Sejak Komisi Pemberantasan Korupsi (KPK) terbentuk sebagai amanat Undang-Undang Nomor 30 Tahun 2002 tentang Komisi Pemberantasan Tindak Pidana Korupsi, tidak sedikit kasus korupsi yang berhasil diungkap dan para pelakunya pun mampu dijebloskan ke penjara. Tentunya upaya KPK ini harus didukung total oleh seluruh rakyat Indonesia yang menginginkan adanya tindakan tegas terhadap berbagai cara, upaya, metode, dan aksi-aksi korupsi. Keberadaan KPK yang kurang lebih telah berusia enam tahun sudah mampu mengembalikan harapan rakyat bagi penanganan kasus-kasus korupsi yang ada. Korupsi bukan kejahatan biasa, korupsi merupakan kejahatan luar biasa (extra ordinary crime).
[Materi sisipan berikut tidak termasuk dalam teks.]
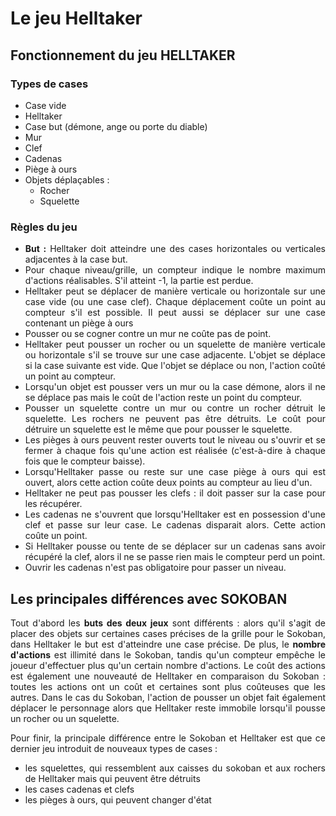 <div style="text-align: justify">

# Le jeu Helltaker

## Fonctionnement du jeu HELLTAKER

### Types de cases

* Case vide
* Helltaker
* Case but (démone, ange ou porte du diable)
* Mur
* Clef
* Cadenas
* Piège à ours
* Objets déplaçables : 
	* Rocher
	* Squelette

### Règles du jeu

* __But :__ Helltaker doit atteindre une des cases horizontales ou verticales adjacentes à la case but.
* Pour chaque niveau/grille, un compteur indique le nombre maximum d'actions réalisables. S'il atteint -1, la partie est perdue.
* Helltaker peut se déplacer de manière verticale ou horizontale sur une case vide (ou une case clef). Chaque déplacement coûte un point au compteur s'il est possible. Il peut aussi se déplacer sur une case contenant un piège à ours
* Pousser ou se cogner contre un mur ne coûte pas de point.
* Helltaker peut pousser un rocher ou un squelette de manière verticale ou horizontale s'il se trouve sur une case adjacente. L'objet se déplace si la case suivante est vide. Que l'objet se déplace ou non, l'action coûté un point au compteur.
* Lorsqu'un objet est pousser vers un mur ou la case démone, alors il ne se déplace pas mais le coût de l'action reste un point du compteur.
* Pousser un squelette contre un mur ou contre un rocher détruit le squelette. Les rochers ne peuvent pas être détruits. Le coût pour détruire un squelette est le même que pour pousser le squelette.
* Les pièges à ours peuvent rester ouverts tout le niveau ou s'ouvrir et se fermer à chaque fois qu'une action est réalisée (c'est-à-dire à chaque fois que le compteur baisse).
* Lorsqu'Helltaker passe ou reste sur une case piège à ours qui est ouvert, alors cette action coûte deux points au compteur au lieu d'un.
* Helltaker ne peut pas pousser les clefs : il doit passer sur la case pour les récupérer.
* Les cadenas ne s'ouvrent que lorsqu'Helltaker est en possession d'une clef et passe sur leur case. Le cadenas disparait alors. Cette action coûte un point.
* Si Helltaker pousse ou tente de se déplacer sur un cadenas sans avoir récupéré la clef, alors il ne se passe rien mais le compteur perd un point.
* Ouvrir les cadenas n'est pas obligatoire pour passer un niveau.
	
## Les principales différences avec SOKOBAN

Tout d'abord les **buts des deux jeux** sont différents : alors qu'il s'agit de placer des objets sur certaines cases précises de la grille pour le Sokoban, dans Helltaker le but est d'atteindre une case précise. De plus, le **nombre d'actions** est illimité dans le Sokoban, tandis qu'un compteur empêche le joueur d'effectuer plus qu'un certain nombre d'actions. Le coût des actions est également une nouveauté de Helltaker en comparaison du Sokoban : toutes les actions ont un coût et certaines sont plus coûteuses que les autres. Dans le cas du Sokoban, l'action de pousser un objet fait également déplacer le personnage alors que Helltaker reste immobile lorsqu'il pousse un rocher ou un squelette.

Pour finir, la principale différence entre le Sokoban et Helltaker est que ce dernier jeu introduit de nouveaux types de cases : 
* les squelettes, qui ressemblent aux caisses du sokoban et aux rochers de Helltaker mais qui peuvent être détruits
* les cases cadenas et clefs
* les pièges à ours, qui peuvent changer d'état
	
</div>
Harapan rakyat yang mulai terbangun kembali tersebut, sangat sayang bila tidak dijaga dan dipelihara. Rakyat sudah sepatutnya menaruh harapan tersebut kepada KPK. Namun perlu juga disadari bahwa KPK tidak akan dapat bekerja sendirian. Mengingat korupsi katanya sudah menjadi budaya di Indonesia selama ini. Oleh karena itu, peran aktif masyarakat membantu dan mendukung KPK dalam wujud melaporkan kepada KPK terkait hal-hal yang termasuk dalam kategori tindak pidana korupsi di setiap level.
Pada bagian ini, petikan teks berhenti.